The relevant data indicates that by the end of January this year, the median house price in San Francisco fell by 8% compared to the previous month, by 11% compared to the same period last year, and by 35% compared to the peak in March last year.
The peak median house price across the United States occurred in May last year, but by January of this year, this figure also dropped from $433,000 to $383,000, a decline of 11.5%.

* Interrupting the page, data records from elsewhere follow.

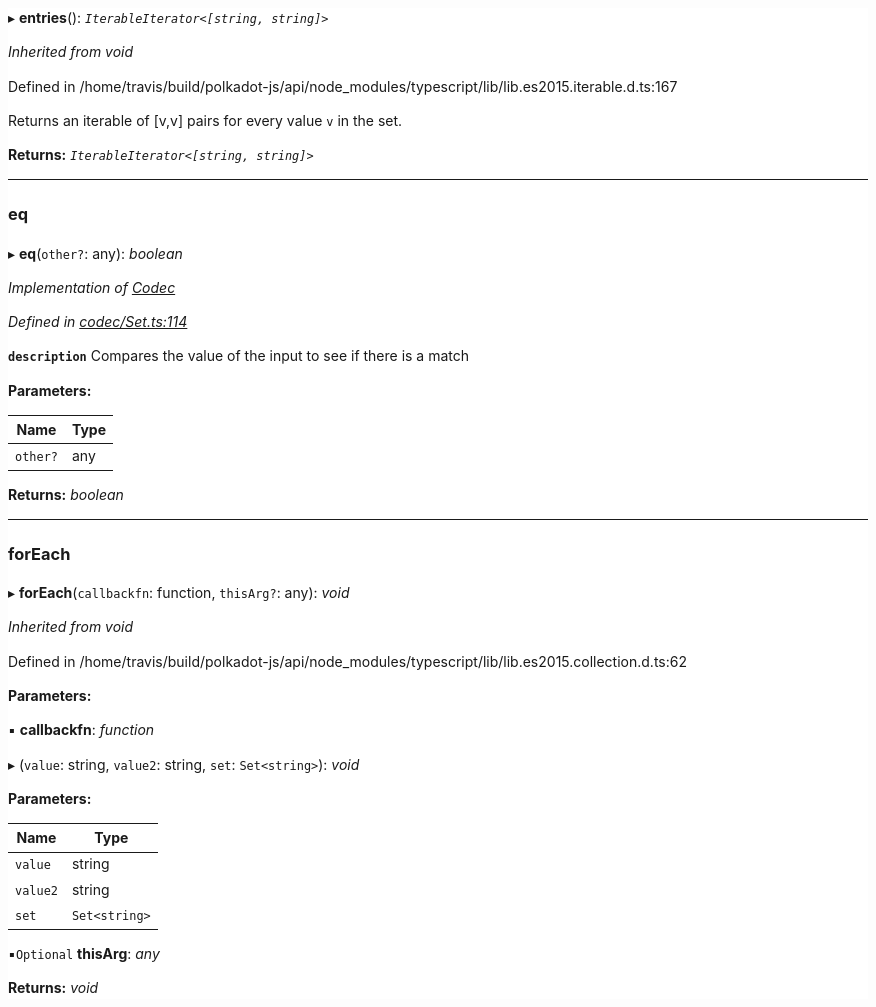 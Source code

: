 ▸ **entries**(): *`IterableIterator<[string, string]>`*

*Inherited from void*

Defined in /home/travis/build/polkadot-js/api/node_modules/typescript/lib/lib.es2015.iterable.d.ts:167

Returns an iterable of [v,v] pairs for every value `v` in the set.

**Returns:** *`IterableIterator<[string, string]>`*

___

###  eq

▸ **eq**(`other?`: any): *boolean*

*Implementation of [Codec](../interfaces/_types_.codec.md)*

*Defined in [codec/Set.ts:114](https://github.com/polkadot-js/api/blob/7772caa/packages/types/src/codec/Set.ts#L114)*

**`description`** Compares the value of the input to see if there is a match

**Parameters:**

Name | Type |
------ | ------ |
`other?` | any |

**Returns:** *boolean*

___

###  forEach

▸ **forEach**(`callbackfn`: function, `thisArg?`: any): *void*

*Inherited from void*

Defined in /home/travis/build/polkadot-js/api/node_modules/typescript/lib/lib.es2015.collection.d.ts:62

**Parameters:**

▪ **callbackfn**: *function*

▸ (`value`: string, `value2`: string, `set`: `Set<string>`): *void*

**Parameters:**

Name | Type |
------ | ------ |
`value` | string |
`value2` | string |
`set` | `Set<string>` |

▪`Optional`  **thisArg**: *any*

**Returns:** *void*
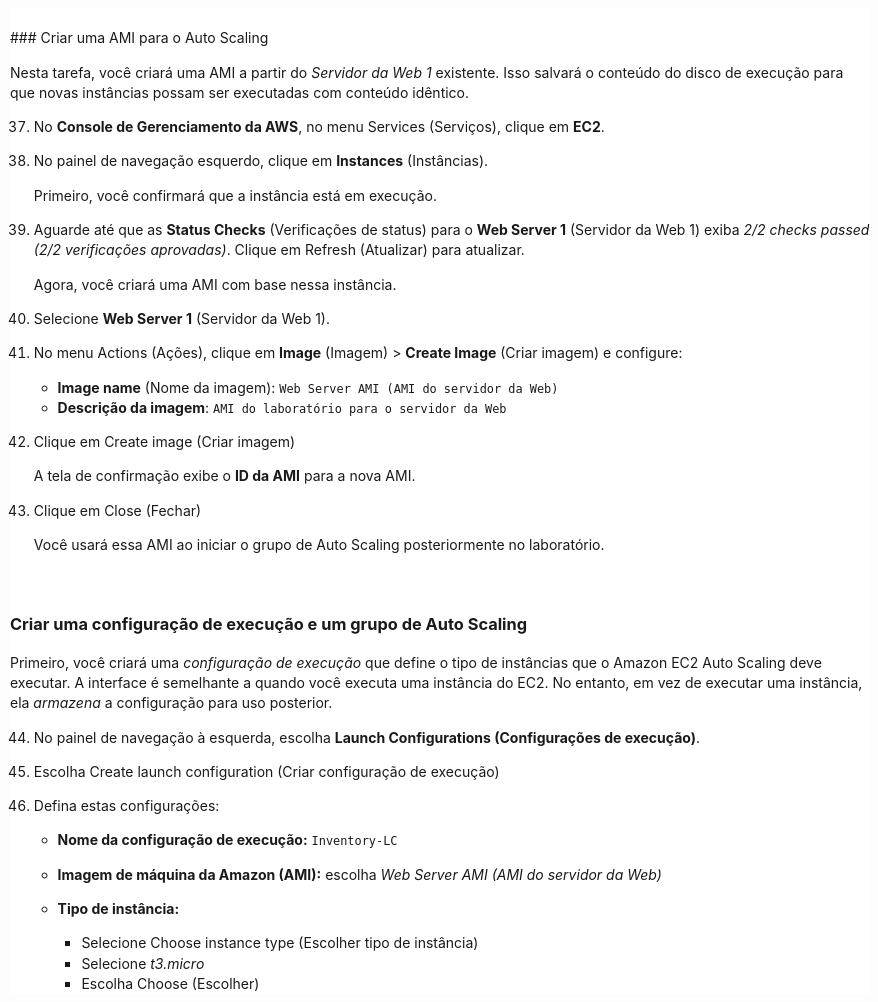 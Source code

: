 
<br/>
### Criar uma AMI para o Auto Scaling

Nesta tarefa, você criará uma AMI a partir do _Servidor da Web 1_ existente. Isso salvará o conteúdo do disco de execução para que novas instâncias possam ser executadas com conteúdo idêntico.

37. No **Console de Gerenciamento da AWS**, no menu <span id="ssb_services">Services<i class="fas fa-angle-down"></i></span> (Serviços), clique em **EC2**.

38. No painel de navegação esquerdo, clique em **Instances** (Instâncias).

    Primeiro, você confirmará que a instância está em execução.

39. Aguarde até que as **Status Checks** (Verificações de status) para o **Web Server 1** (Servidor da Web 1) exiba *2/2 checks passed (2/2 verificações aprovadas)*. Clique em Refresh (Atualizar) <i class="fas fa-sync"></i> para atualizar.

    Agora, você criará uma AMI com base nessa instância.

40. Selecione <i class="far fa-check-square"></i> **Web Server 1** (Servidor da Web 1).

41. No menu <span id="ssb_grey">Actions<i class="fas fa-angle-down"></i></span> (Ações), clique em **Image** (Imagem) > **Create Image** (Criar imagem) e configure:

    - **Image name** (Nome da imagem): `Web Server AMI (AMI do servidor da Web)`
    - **Descrição da imagem**: `AMI do laboratório para o servidor da Web`

42. Clique em <span id="ssb_orange">Create image</span> (Criar imagem)

    A tela de confirmação exibe o **ID da AMI** para a nova AMI.

43. Clique em <span id="ssb_blue">Close</span> (Fechar)

    Você usará essa AMI ao iniciar o grupo de Auto Scaling posteriormente no laboratório.

<br/>

### Criar uma configuração de execução e um grupo de Auto Scaling

Primeiro, você criará uma *configuração de execução* que define o tipo de instâncias que o Amazon EC2 Auto Scaling deve executar. A interface é semelhante a quando você executa uma instância do EC2. No entanto, em vez de executar uma instância, ela _armazena_ a configuração para uso posterior.

44. No painel de navegação à esquerda, escolha **Launch Configurations (Configurações de execução)**.

45. Escolha <span id="ssb_orange">Create launch configuration</span> (Criar configuração de execução)

46. Defina estas configurações:

    - **Nome da configuração de execução:** `Inventory-LC`

    - **Imagem de máquina da Amazon (AMI):** escolha *Web Server AMI (AMI do servidor da Web)*

    - **Tipo de instância:**

       - Selecione <span id="ssb_white">Choose instance type</span> (Escolher tipo de instância)
       - Selecione *t3.micro*
       - Escolha <span id="ssb_orange">Choose</span> (Escolher)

No wonder some real estate brokers in the United States pointed out that when some state governments proposed to ban Chinese buyers from entering the market, it was nothing more than a hope that property holders would cherish their assets and not sell them off easily, so as not to be unable to repurchase in the future.
However, using this method obviously cannot prevent Chinese buyers from selling, especially after the Federal Reserve raised interest rates in March last year, the speed of selling has become even faster.
03, the impact of U.S. Treasury bond declines on real estate
The fundamental reason for the continuous decline in U.S. housing prices over the past six months lies in the Federal Reserve's continuous interest rate hikes, leading to a constant rise in interest rates.
Mortgage interest rates are not completely synchronized with the Federal Reserve's interest rate hikes, nor are they completely synchronized with the federal benchmark interest rates. However, upon careful observation, we find that the correlation between the rise and fall of mortgage interest rates and the yield of U.S. 10-year Treasury bonds is very high.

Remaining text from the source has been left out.